Dramatic tension is the result of increasing stakes or consequences, and the apparent ever-increasing probability that the protagonist or a character under threat and/or dire danger, whether physical, emotional, mental or psychological, will fail to win the day, or fail to stay safe, or simply fail.
It is the pleasurable excitement and the on-the-edge anticipation a writer makes the audience member feel when that writer puts that audience member in a position of simultaneously knowing and not knowing – a mystery, a maybe.
It’s when the writer makes that audience member think that something dreadful could occur around the next corner, or under the bed, or behind the curtain, or in the next moment, or with the very next statement uttered.
Will he reach for the knife lying on that table? Is the man holding her in his arms The Maniac Mauler… or not? Will his lover walk out and break his heart? Will her screams be heard by someone, anyone…please, please, please!
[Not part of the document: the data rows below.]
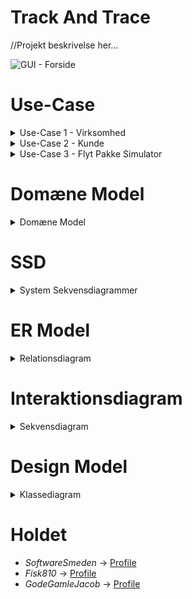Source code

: # Track And Trace

//Projekt beskrivelse her...

![GUI - Forside](https://user-images.githubusercontent.com/89922905/146917328-c1b4dbfb-b1c6-40cf-b54c-e721933fbf35.png)

# Use-Case
<details close>
<summary>Use-Case 1 - Virksomhed</summary>
<br>  
  
Denne use-case er til for virksomhedens medarbejder, hvor de kan oprette en label med et track and trace nummer.  
  
![TAT_Frste_Scene](https://user-images.githubusercontent.com/89922905/146820794-680146f6-2724-4638-83d2-8ae67fc42a5c.png)
![TAT_Anden_Scene](https://user-images.githubusercontent.com/89922905/146820806-6ab78e7d-ee8f-404f-bdc5-6c31de9bd21f.png)
![TAT_Tredje_Scene_Virksomhed](https://user-images.githubusercontent.com/89922905/146820834-a0b45b88-13f4-4681-91c5-f9d2bf8a6490.png)
![TAT_Fjerde_Scene_Virksomhed](https://user-images.githubusercontent.com/89922905/146820865-9c1900fd-8bba-403e-93bd-194647509840.png)
![TAT_Femte_Scene_Virksomhed](https://user-images.githubusercontent.com/89922905/146820873-b7a184cc-c122-4156-9db7-8a293ddeb6b3.png)
</details>
 
<details close>
<summary>Use-Case 2 - Kunde</summary>
<br>
  
Denne use-case er for kunden, hvor til de kan søge efter deres pakke med et track and trace nummer.  

![TAT_Frste_Scene](https://user-images.githubusercontent.com/89922905/146821022-1827ae07-942e-4f23-a1cd-26a6f11b4911.png)
![TAT_Anden_Scene](https://user-images.githubusercontent.com/89922905/146821036-e3b84b33-b1fc-4003-8e93-93dc2ad8e1a7.png)
![TAT_Sjette_Scene_Kunde](https://user-images.githubusercontent.com/89922905/146821059-512acef7-cbee-4520-9a5b-00115277f8e4.png)
![TAT_Syvende_Scene_Kunde](https://user-images.githubusercontent.com/89922905/146821068-2f3c90ed-a6a2-48ec-a50b-9f345a97adba.png)
</details>

<details close>
<summary>Use-Case 3 - Flyt Pakke Simulator</summary>
<br>
 
Denne use-case er til simulering af én pakke kan flyttes til en ny lokation.  
  
![TAT_Frste_Scene](https://user-images.githubusercontent.com/89922905/146821447-566b75d4-7204-42e3-8177-fb75b6a07b7b.png)
![TAT_Anden_Scene](https://user-images.githubusercontent.com/89922905/146821454-48a59545-d155-4397-bfd7-69801f46d11d.png)
![TAT_Ottende_Scene_Simulator](https://user-images.githubusercontent.com/89922905/146821459-032a93c5-ad44-407f-a6c8-85e013d814c9.png)
</details>

# Domæne Model 
<details close>
<summary>Domæne Model</summary>
<br>  
 
<img width="425" alt="Domaene Model" src="https://user-images.githubusercontent.com/89922905/146829524-aafbd104-d693-414d-a52b-56878ae1fdca.png">
</details>   

# SSD 
<details close>
<summary>System Sekvensdiagrammer</summary>
<br>  
 
System sekvensdiagrammer for alle tre aktører.  

![SSD Medarbejder](https://user-images.githubusercontent.com/89922905/146827841-26ab9fdc-9775-4566-a3e4-ea718433e85c.png)
![SSD Kunde](https://user-images.githubusercontent.com/89922905/146827860-d38885e7-6f05-40d9-bbf7-5bbd59b35ad8.png)
![SSD Flyt Pakke](https://user-images.githubusercontent.com/89922905/146827873-d69a74b1-031d-41ee-8852-b3221b99b244.png)  
</details> 


# ER Model
<details close>
<summary>Relationsdiagram</summary>
<br>  
 
<img width="287" alt="Relationsdiagram2" src="https://user-images.githubusercontent.com/89922905/146915758-5d11bbc4-1ecd-4cb6-8b69-498a01b31e96.PNG"> 
<img width="315" alt="ER-Diagram" src="https://user-images.githubusercontent.com/89922905/146914176-5b75b57c-b49c-4122-917e-7f02dc65913f.PNG">
</details> 

# Interaktionsdiagram
<details close>
<summary>Sekvensdiagram</summary>
<br>  
 
![Interaktionsdiagram - Sekvensdiagram](https://user-images.githubusercontent.com/89922905/146916783-2cd6fd28-cb42-43cd-9c2a-41d605622c1f.png)  
</details> 

# Design Model
<details close>
<summary>Klassediagram</summary>
<br>  
 
<img width="644" alt="KlasseDiagram" src="https://user-images.githubusercontent.com/89922905/146913561-75d45d6b-98eb-4ddc-8a42-6a904b37f29d.PNG">
</details>   



# Holdet  
- *SoftwareSmeden* -> [Profile](https://github.com/SoftwareSmeden "SoftwareSmeden")
- *Fisk810* -> [Profile](https://github.com/fisk810 "Fisk810")
- *GodeGamleJacob* -> [Profile](https://github.com/GodeGamleJacob "GodeGamleJacob")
Or it’s the tension an audience member feels when the writer puts his audience member in a position of superiority. The audience member knows more than the characters in the story. The audience knows there’s a bomb, and it’s taped underneath the formally set dining room table, and the timer has ticked down to 1:13, but the characters don’t.
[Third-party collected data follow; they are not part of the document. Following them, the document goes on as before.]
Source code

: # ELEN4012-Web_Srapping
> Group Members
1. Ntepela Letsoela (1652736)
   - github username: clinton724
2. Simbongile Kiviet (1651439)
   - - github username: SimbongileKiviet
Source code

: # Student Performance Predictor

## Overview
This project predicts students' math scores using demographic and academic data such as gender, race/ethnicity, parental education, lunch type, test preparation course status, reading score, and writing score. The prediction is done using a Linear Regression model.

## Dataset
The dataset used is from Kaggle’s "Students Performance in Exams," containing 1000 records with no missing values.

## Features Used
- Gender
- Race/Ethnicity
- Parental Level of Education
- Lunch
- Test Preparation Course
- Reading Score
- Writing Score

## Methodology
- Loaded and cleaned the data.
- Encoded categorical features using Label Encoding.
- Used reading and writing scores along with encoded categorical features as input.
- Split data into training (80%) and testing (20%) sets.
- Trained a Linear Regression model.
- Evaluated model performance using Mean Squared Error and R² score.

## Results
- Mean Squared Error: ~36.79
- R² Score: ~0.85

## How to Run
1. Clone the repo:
The audience member knows the guy is a womanizer, but his latest cute-as-a-button girl-next-door conquest hasn’t a clue.
It’s when the writer puts the audience in a position of wanting to scream at the screen to all those characters in which they have invested their emotions, get out before it’s too late! Don’t kiss him, you fool! Kick the sleazy cad in the gonads!
It’s all about creating the feeling that “it hurts so good,” and the hope that it’s possible, if the bad thing does happen, that there’s still a chance all could still turn out okay for the good guy/gal in the end.